■ Try it ■
Please repeat the lines below, exactly and only, from the one that holds "- Muestra realización" through the one that holds "- Resumen de".

■ Given information ■

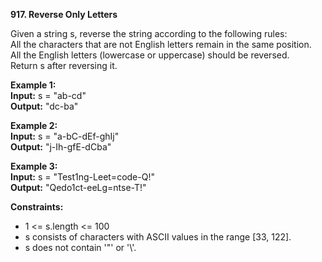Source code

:**917. Reverse Only Letters**  

Given a string s, reverse the string according to the following rules:  
All the characters that are not English letters remain in the same position.  
All the English letters (lowercase or uppercase) should be reversed.  
Return s after reversing it.  

**Example 1:**  
**Input:** s = "ab-cd"  
**Output:** "dc-ba"  

**Example 2:**  
**Input:** s = "a-bC-dEf-ghIj"  
**Output:** "j-Ih-gfE-dCba"  

**Example 3:**  
**Input:** s = "Test1ng-Leet=code-Q!"  
**Output:** "Qedo1ct-eeLg=ntse-T!"  

**Constraints:**
- 1 <= s.length <= 100
- s consists of characters with ASCII values in the range [33, 122].
- s does not contain '\"' or '\\'.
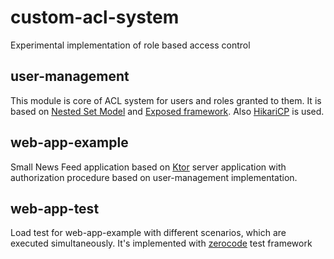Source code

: # custom-acl-system
Experimental implementation of role based access control

## user-management
 This module is core of ACL system for users and roles granted to them.
 It is based on [Nested Set Model](https://en.wikipedia.org/wiki/Nested_set_model) and [Exposed framework](https://github.com/JetBrains/Exposed).
 Also [HikariCP](https://github.com/brettwooldridge/HikariCP) is used.
 
## web-app-example
 Small News Feed application based on [Ktor](https://ktor.io/servers/) server application with authorization procedure based on user-management implementation.
 
## web-app-test
 Load test for web-app-example with different scenarios, which are executed simultaneously.
 It's implemented with [zerocode](https://github.com/authorjapps/zerocode) test framework
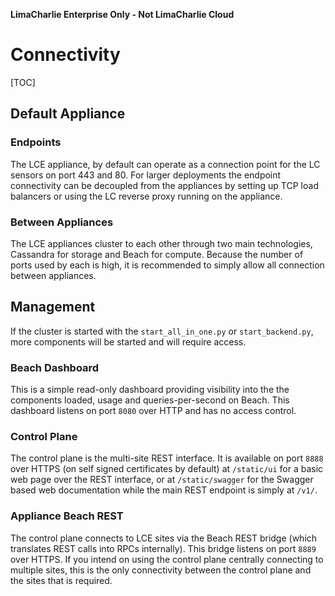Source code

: **LimaCharlie Enterprise Only - Not LimaCharlie Cloud**

# Connectivity

[TOC]

## Default Appliance

### Endpoints
The LCE appliance, by default can operate as a connection point for the LC sensors on port 443 and 80. For larger deployments
the endpoint connectivity can be decoupled from the appliances by setting up TCP load balancers or using the LC reverse
proxy running on the appliance.

### Between Appliances
The LCE appliances cluster to each other through two main technologies, Cassandra for storage and Beach for compute. Because
the number of ports used by each is high, it is recommended to simply allow all connection between appliances.

## Management
If the cluster is started with the `start_all_in_one.py` or `start_backend.py`, more components will be started and
will require access.

### Beach Dashboard
This is a simple read-only dashboard providing visibility into the the components loaded, usage and queries-per-second
on Beach. This dashboard listens on port `8080` over HTTP and has no access control.

### Control Plane
The control plane is the multi-site REST interface. It is available on port `8888` over HTTPS (on self signed certificates
by default) at `/static/ui` for a basic web page over the REST interface, or at `/static/swagger` for the Swagger based
web documentation while the main REST endpoint is simply at `/v1/`.

### Appliance Beach REST
The control plane connects to LCE sites via the Beach REST bridge (which translates REST calls into RPCs internally). This
bridge listens on port `8889` over HTTPS. If you intend on using the control plane centrally connecting to multiple 
sites, this is the only connectivity between the control plane and the sites that is required.
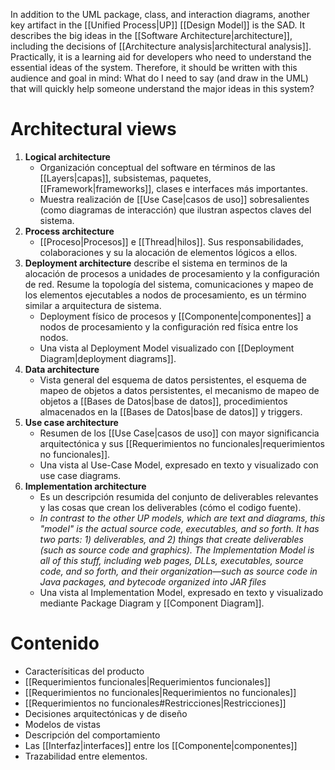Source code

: In addition to the UML package, class, and interaction diagrams, another key artifact in the [[Unified Process|UP]] [[Design Model]] is the SAD. It describes the big ideas in the [[Software Architecture|architecture]], including the decisions of [[Architecture analysis|architectural analysis]]. Practically, it is a learning aid for developers who need to understand the essential ideas of the system.
Therefore, it should be written with this audience and goal in mind: What do I need to say (and draw in the UML) that will quickly help someone understand the major ideas in this system?

# Architectural views
1. **Logical architecture**
	- Organización conceptual del software en términos de las [[Layers|capas]], subsistemas, paquetes, [[Framework|frameworks]], clases e interfaces más importantes.
	- Muestra realización de [[Use Case|casos de uso]] sobresalientes (como diagramas de interacción) que ilustran aspectos claves del sistema.
2. **Process architecture**
	- [[Proceso|Procesos]] e [[Thread|hilos]]. Sus responsabilidades, colaboraciones y su la alocación de elementos lógicos a ellos.
3. **Deployment architecture** describe el sistema en terminos de la alocación de procesos a unidades de procesamiento y la configuración de red. Resume la topología del sistema, comunicaciones y mapeo de los elementos ejecutables a nodos de procesamiento, es un término similar a arquitectura de sistema.
	- Deployment físico de procesos y [[Componente|componentes]] a nodos de procesamiento y la configuración red física entre los nodos.
	- Una vista al Deployment Model visualizado con [[Deployment Diagram|deployment diagrams]].
4. **Data architecture**
	- Vista general del esquema de datos persistentes, el esquema de mapeo de objetos a datos persistentes, el mecanismo de mapeo de objetos a [[Bases de Datos|base de datos]], procedimientos almacenados en la [[Bases de Datos|base de datos]] y triggers.
5. **Use case architecture**
	- Resumen de los [[Use Case|casos de uso]] con mayor significancia arquitectónica y sus [[Requerimientos no funcionales|requerimientos no funcionales]].
	- Una vista al Use-Case Model, expresado en texto y visualizado con use case diagrams.
6. **Implementation architecture**
	- Es un descripción resumida del conjunto de deliverables relevantes y las cosas que crean los deliverables (cómo el codigo fuente).
	- *In contrast to the other UP models, which are text and diagrams, this "model" is the actual source code, executables, and so forth. It has two parts: 1) deliverables, and 2) things that create deliverables (such as source code and graphics). The Implementation Model is all of this stuff, including web pages, DLLs, executables, source code, and so forth, and their organization—such as source code in Java packages, and bytecode organized into JAR files*
	- Una vista al Implementation Model, expresado en texto y visualizado mediante Package Diagram y [[Component Diagram]].

# Contenido
- Caracterísiticas del producto
- [[Requerimientos funcionales|Requerimientos funcionales]]
- [[Requerimientos no funcionales|Requerimientos no funcionales]]
- [[Requerimientos no funcionales#Restricciones|Restricciones]]
- Decisiones arquitectónicas y de diseño
- Modelos de vistas
- Descripción del comportamiento
- Las [[Interfaz|interfaces]] entre los [[Componente|componentes]]
- Trazabilidad entre elementos.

■ Written answer ■
	- Muestra realización de [[Use Case|casos de uso]] sobresalientes (como diagramas de interacción) que ilustran aspectos claves del sistema.
2. **Process architecture**
	- [[Proceso|Procesos]] e [[Thread|hilos]]. Sus responsabilidades, colaboraciones y su la alocación de elementos lógicos a ellos.
3. **Deployment architecture** describe el sistema en terminos de la alocación de procesos a unidades de procesamiento y la configuración de red. Resume la topología del sistema, comunicaciones y mapeo de los elementos ejecutables a nodos de procesamiento, es un término similar a arquitectura de sistema.
	- Deployment físico de procesos y [[Componente|componentes]] a nodos de procesamiento y la configuración red física entre los nodos.
	- Una vista al Deployment Model visualizado con [[Deployment Diagram|deployment diagrams]].
4. **Data architecture**
	- Vista general del esquema de datos persistentes, el esquema de mapeo de objetos a datos persistentes, el mecanismo de mapeo de objetos a [[Bases de Datos|base de datos]], procedimientos almacenados en la [[Bases de Datos|base de datos]] y triggers.
5. **Use case architecture**
	- Resumen de los [[Use Case|casos de uso]] con mayor significancia arquitectónica y sus [[Requerimientos no funcionales|requerimientos no funcionales]].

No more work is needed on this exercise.